What needs to be done: The records beneath should be restated word for word.

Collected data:
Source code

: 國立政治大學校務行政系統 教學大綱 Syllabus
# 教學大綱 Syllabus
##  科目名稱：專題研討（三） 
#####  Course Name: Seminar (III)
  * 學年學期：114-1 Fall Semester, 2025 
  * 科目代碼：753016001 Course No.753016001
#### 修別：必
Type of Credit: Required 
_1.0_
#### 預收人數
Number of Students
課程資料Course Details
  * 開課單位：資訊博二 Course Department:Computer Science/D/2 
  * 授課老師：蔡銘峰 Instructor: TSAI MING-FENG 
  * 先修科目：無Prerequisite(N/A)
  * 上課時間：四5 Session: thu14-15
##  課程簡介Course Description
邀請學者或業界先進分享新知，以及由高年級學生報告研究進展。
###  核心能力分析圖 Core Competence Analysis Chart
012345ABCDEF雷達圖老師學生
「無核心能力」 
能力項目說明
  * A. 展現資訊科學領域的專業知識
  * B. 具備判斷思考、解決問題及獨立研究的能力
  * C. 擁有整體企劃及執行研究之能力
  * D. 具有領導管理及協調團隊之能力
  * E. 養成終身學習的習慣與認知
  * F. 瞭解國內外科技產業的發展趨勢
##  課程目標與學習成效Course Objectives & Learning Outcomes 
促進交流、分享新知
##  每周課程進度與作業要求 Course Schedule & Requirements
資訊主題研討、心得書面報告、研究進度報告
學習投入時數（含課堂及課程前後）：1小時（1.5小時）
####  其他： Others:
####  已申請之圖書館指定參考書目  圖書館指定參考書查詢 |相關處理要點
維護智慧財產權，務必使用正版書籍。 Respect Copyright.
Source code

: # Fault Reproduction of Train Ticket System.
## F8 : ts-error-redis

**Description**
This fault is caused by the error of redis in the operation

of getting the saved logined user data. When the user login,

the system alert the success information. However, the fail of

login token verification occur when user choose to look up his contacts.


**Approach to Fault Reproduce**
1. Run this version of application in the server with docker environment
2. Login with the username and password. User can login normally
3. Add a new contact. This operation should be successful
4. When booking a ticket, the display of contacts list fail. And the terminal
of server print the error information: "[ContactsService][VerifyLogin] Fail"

Final answer:
Source code

: 國立政治大學校務行政系統 教學大綱 Syllabus
# 教學大綱 Syllabus
##  科目名稱：專題研討（三） 
#####  Course Name: Seminar (III)
  * 學年學期：114-1 Fall Semester, 2025 
  * 科目代碼：753016001 Course No.753016001
#### 修別：必
Type of Credit: Required 
_1.0_
#### 預收人數
Number of Students
課程資料Course Details
  * 開課單位：資訊博二 Course Department:Computer Science/D/2 
  * 授課老師：蔡銘峰 Instructor: TSAI MING-FENG 
  * 先修科目：無Prerequisite(N/A)
  * 上課時間：四5 Session: thu14-15
##  課程簡介Course Description
邀請學者或業界先進分享新知，以及由高年級學生報告研究進展。
###  核心能力分析圖 Core Competence Analysis Chart
012345ABCDEF雷達圖老師學生
「無核心能力」 
能力項目說明
  * A. 展現資訊科學領域的專業知識
  * B. 具備判斷思考、解決問題及獨立研究的能力
  * C. 擁有整體企劃及執行研究之能力
  * D. 具有領導管理及協調團隊之能力
  * E. 養成終身學習的習慣與認知
  * F. 瞭解國內外科技產業的發展趨勢
##  課程目標與學習成效Course Objectives & Learning Outcomes 
促進交流、分享新知
##  每周課程進度與作業要求 Course Schedule & Requirements
資訊主題研討、心得書面報告、研究進度報告
學習投入時數（含課堂及課程前後）：1小時（1.5小時）
####  其他： Others:
####  已申請之圖書館指定參考書目  圖書館指定參考書查詢 |相關處理要點
維護智慧財產權，務必使用正版書籍。 Respect Copyright.
Source code

: # Fault Reproduction of Train Ticket System.
## F8 : ts-error-redis

**Description**
This fault is caused by the error of redis in the operation

of getting the saved logined user data. When the user login,

the system alert the success information. However, the fail of

login token verification occur when user choose to look up his contacts.


**Approach to Fault Reproduce**
1. Run this version of application in the server with docker environment
2. Login with the username and password. User can login normally
3. Add a new contact. This operation should be successful
4. When booking a ticket, the display of contacts list fail. And the terminal
of server print the error information: "[ContactsService][VerifyLogin] Fail"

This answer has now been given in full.